Now, my initial reaction to this is pure skepticism. From afar, it doesn’t look like the Browns are getting outschemed. It looks like the Browns are getting outplayed. I see a team that misses a lot of tackles. I see a team that doesn’t get off blocks. I see a team that is getting knocked around. But, obviously, I know very little about the complexities of football so I’m willing to consider any possibility. The Cleveland Plain Dealer’s excellent Mary Kay Cabot asked linebacker Karlos Dansby if the Browns are confused:
“No, because they’ve been doing it all their life,” Dansby said. “You know what I’m saying? You get to this level, it’s like you’ve got a PhD in what you’re doing.”
I like this a lot. A PhD in football. What would be some of the courses you would take to become a Doctor of Philosophy in football? How tough a grader would Cris Collinsworth be? I imagine there are more than a few schools that wouldn’t mind adding that degree. And, in a grand sense, I think that Dansby’s right. You play football in junior high, in high school, in college, in the NFL — that’s years and years of watching film and staring at chalkboards and learning the dark arts of stopping the run. You become expert. So this would seem to counter the whole “Browns are just confused” theory.
But then, Dansby said this about Jim O’Neil’s system:
“I’m trying to hone in how he wants to do it, because every coach is different. It’s a learning curve, man. Like I say, you’ve got a PhD in it. You’re trying to get a Doctorate now.”
Um … OK, I’m going to show my own stupidity again but: I thought a PhD IS a doctorate. Here, let me look this up. OK: PhD means “A doctorate in any discipline except medicine, or sometimes theology.”
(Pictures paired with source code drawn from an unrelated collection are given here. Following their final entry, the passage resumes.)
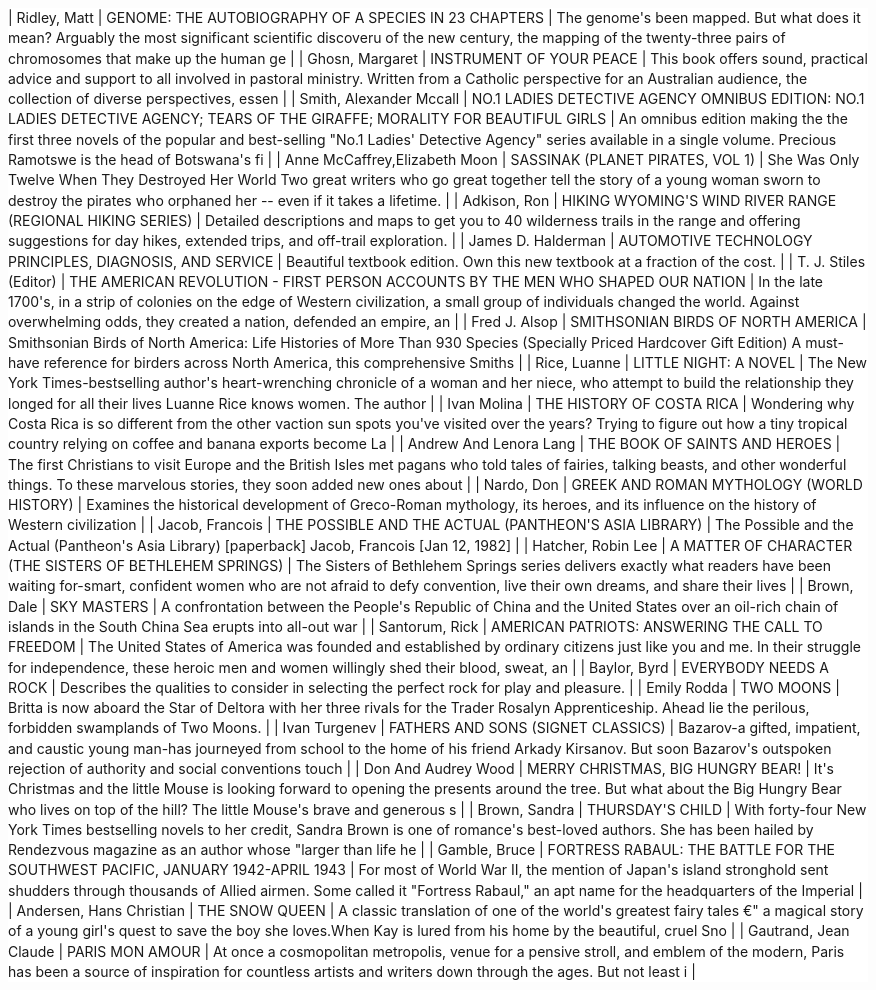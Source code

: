 | Ridley, Matt | GENOME: THE AUTOBIOGRAPHY OF A SPECIES IN 23 CHAPTERS | The genome's been mapped. But what does it mean?   Arguably the most significant scientific discoveru of the new century, the mapping of the twenty-three pairs of chromosomes that make up the human ge |
| Ghosn, Margaret | INSTRUMENT OF YOUR PEACE | This book offers sound, practical advice and support to all involved in pastoral ministry. Written from a Catholic perspective for an Australian audience, the collection of diverse perspectives, essen |
| Smith, Alexander Mccall | NO.1 LADIES DETECTIVE AGENCY OMNIBUS EDITION: NO.1 LADIES DETECTIVE AGENCY; TEARS OF THE GIRAFFE; MORALITY FOR BEAUTIFUL GIRLS | An omnibus edition making the the first three novels of the popular and best-selling "No.1 Ladies' Detective Agency" series available in a single volume. Precious Ramotswe is the head of Botswana's fi |
| Anne McCaffrey,Elizabeth Moon | SASSINAK (PLANET PIRATES, VOL 1) | She Was Only Twelve When They Destroyed Her World Two great writers who go great together tell the story of a young woman sworn to destroy the pirates who orphaned her -- even if it takes a lifetime.  |
| Adkison, Ron | HIKING WYOMING'S WIND RIVER RANGE (REGIONAL HIKING SERIES) | Detailed descriptions and maps to get you to 40 wilderness trails in the range and offering suggestions for day hikes, extended trips, and off-trail exploration.  |
| James D. Halderman | AUTOMOTIVE TECHNOLOGY PRINCIPLES, DIAGNOSIS, AND SERVICE | Beautiful textbook edition. Own this new textbook at a fraction of the cost. |
| T. J. Stiles (Editor) | THE AMERICAN REVOLUTION - FIRST PERSON ACCOUNTS BY THE MEN WHO SHAPED OUR NATION | In the late 1700's, in a strip of colonies on the edge of Western civilization, a small group of individuals changed the world. Against overwhelming odds, they created a nation, defended an empire, an |
| Fred J. Alsop | SMITHSONIAN BIRDS OF NORTH AMERICA | Smithsonian Birds of North America: Life Histories of More Than 930 Species (Specially Priced Hardcover Gift Edition)  A must-have reference for birders across North America, this comprehensive Smiths |
| Rice, Luanne | LITTLE NIGHT: A NOVEL | The New York Times-bestselling author's heart-wrenching chronicle of a woman and her niece, who attempt to build the relationship they longed for all their lives   Luanne Rice knows women. The author  |
| Ivan Molina | THE HISTORY OF COSTA RICA | Wondering why Costa Rica is so different from the other vaction sun spots you've visited over the years? Trying to figure out how a tiny tropical country relying on coffee and banana exports become La |
| Andrew And Lenora Lang | THE BOOK OF SAINTS AND HEROES | The first Christians to visit Europe and the British Isles met pagans who told tales of fairies, talking beasts, and other wonderful things. To these marvelous stories, they soon added new ones about  |
| Nardo, Don | GREEK AND ROMAN MYTHOLOGY (WORLD HISTORY) | Examines the historical development of Greco-Roman mythology, its heroes, and its influence on the history of Western civilization |
| Jacob, Francois | THE POSSIBLE AND THE ACTUAL (PANTHEON'S ASIA LIBRARY) | The Possible and the Actual (Pantheon's Asia Library) [paperback] Jacob, Francois [Jan 12, 1982] |
| Hatcher, Robin Lee | A MATTER OF CHARACTER (THE SISTERS OF BETHLEHEM SPRINGS) |  The Sisters of Bethlehem Springs series delivers exactly what readers have been waiting for-smart, confident women who are not afraid to defy convention, live their own dreams, and share their lives  |
| Brown, Dale | SKY MASTERS | A confrontation between the People's Republic of China and the United States over an oil-rich chain of islands in the South China Sea erupts into all-out war |
| Santorum, Rick | AMERICAN PATRIOTS: ANSWERING THE CALL TO FREEDOM | The United States of America was founded and established by ordinary citizens just like you and me. In their struggle for independence, these heroic men and women willingly shed their blood, sweat, an |
| Baylor, Byrd | EVERYBODY NEEDS A ROCK | Describes the qualities to consider in selecting the perfect rock for play and pleasure. |
| Emily Rodda | TWO MOONS | Britta is now aboard the Star of Deltora with her three rivals for the Trader Rosalyn Apprenticeship. Ahead lie the perilous, forbidden swamplands of Two Moons. |
| Ivan Turgenev | FATHERS AND SONS (SIGNET CLASSICS) | Bazarov-a gifted, impatient, and caustic young man-has journeyed from school to the home of his friend Arkady Kirsanov. But soon Bazarov's outspoken rejection of authority and social conventions touch |
| Don And Audrey Wood | MERRY CHRISTMAS, BIG HUNGRY BEAR! | It's Christmas and the little Mouse is looking forward to opening the presents around the tree. But what about the Big Hungry Bear who lives on top of the hill? The little Mouse's brave and generous s |
| Brown, Sandra | THURSDAY'S CHILD | With forty-four New York Times bestselling novels to her credit, Sandra Brown is one of romance's best-loved authors. She has been hailed by Rendezvous magazine as an author whose "larger than life he |
| Gamble, Bruce | FORTRESS RABAUL: THE BATTLE FOR THE SOUTHWEST PACIFIC, JANUARY 1942-APRIL 1943 |  For most of World War II, the mention of Japan's island stronghold sent shudders through thousands of Allied airmen. Some called it "Fortress Rabaul," an apt name for the headquarters of the Imperial |
| Andersen, Hans Christian | THE SNOW QUEEN | A classic translation of one of the world's greatest fairy tales &#x20ac;" a magical story of a young girl's quest to save the boy she loves.When Kay is lured from his home by the beautiful, cruel Sno |
| Gautrand, Jean Claude | PARIS MON AMOUR | At once a cosmopolitan metropolis, venue for a pensive stroll, and emblem of the modern, Paris has been a source of inspiration for countless artists and writers down through the ages. But not least i |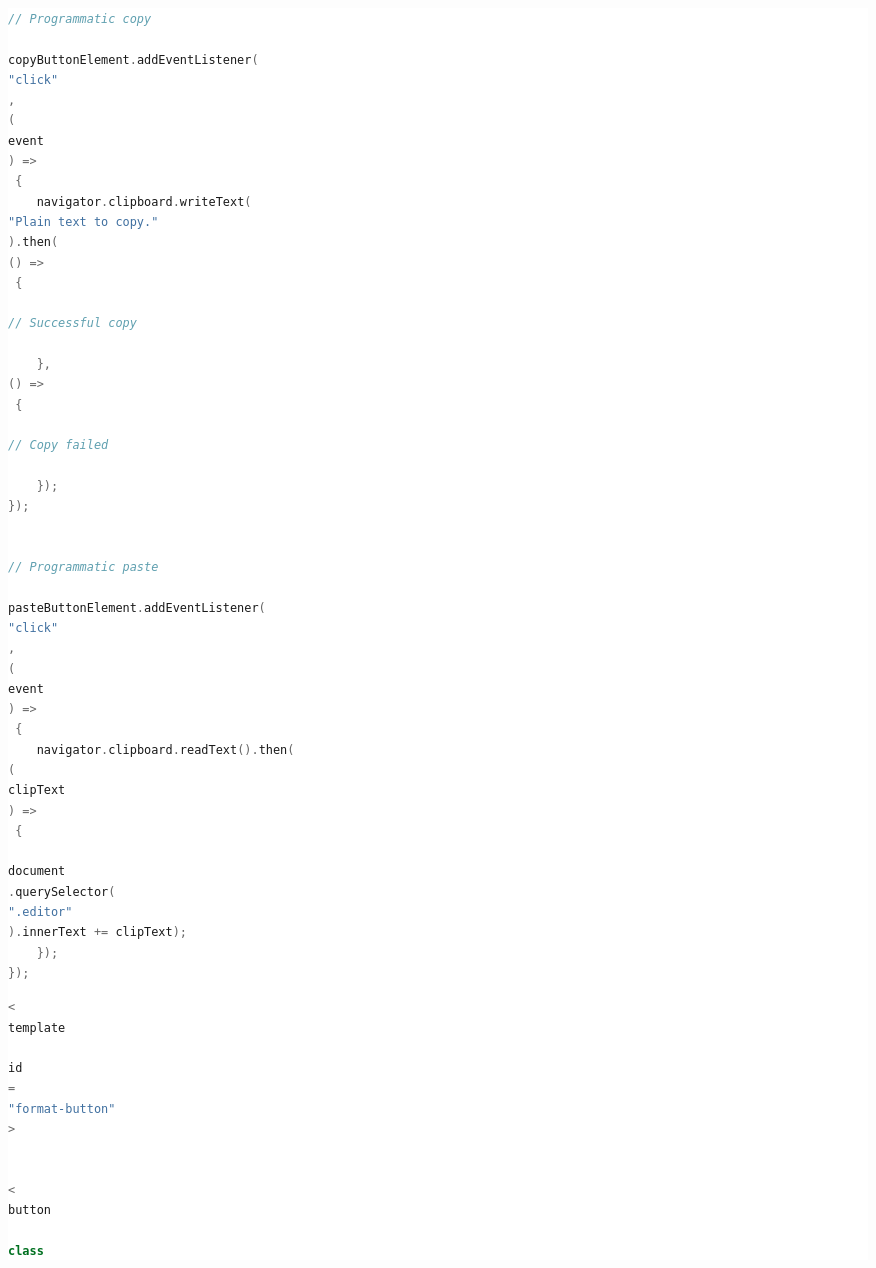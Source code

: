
 ```swift
// Programmatic copy

copyButtonElement.addEventListener(
"click"
, 
(
event
) =>
 {
    navigator.clipboard.writeText(
"Plain text to copy."
).then(
() =>
 {
       
// Successful copy

    }, 
() =>
 {
       
// Copy failed

    });
});


// Programmatic paste

pasteButtonElement.addEventListener(
"click"
, 
(
event
) =>
 {
    navigator.clipboard.readText().then(
(
clipText
) =>
 {
        
document
.querySelector(
".editor"
).innerText += clipText);
    });
});
```

```swift
<
template
 
id
=
"format-button"
>

    
<
button
 
class
```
Well, wait, is Jim O’Neil teaching theology over there? Is that what Dansby means? Can theology stop Chris Johnson? And by the way if Karlos Dansby, who is in his 12th NFL season, is facing a learning curve, what chance do the younger guys have? Also: Do the Browns define mud in some different way?
These are only some of the complicated questions revolving around the Cleveland Browns these days. Also: What the heck do you do with Johnny Manziel?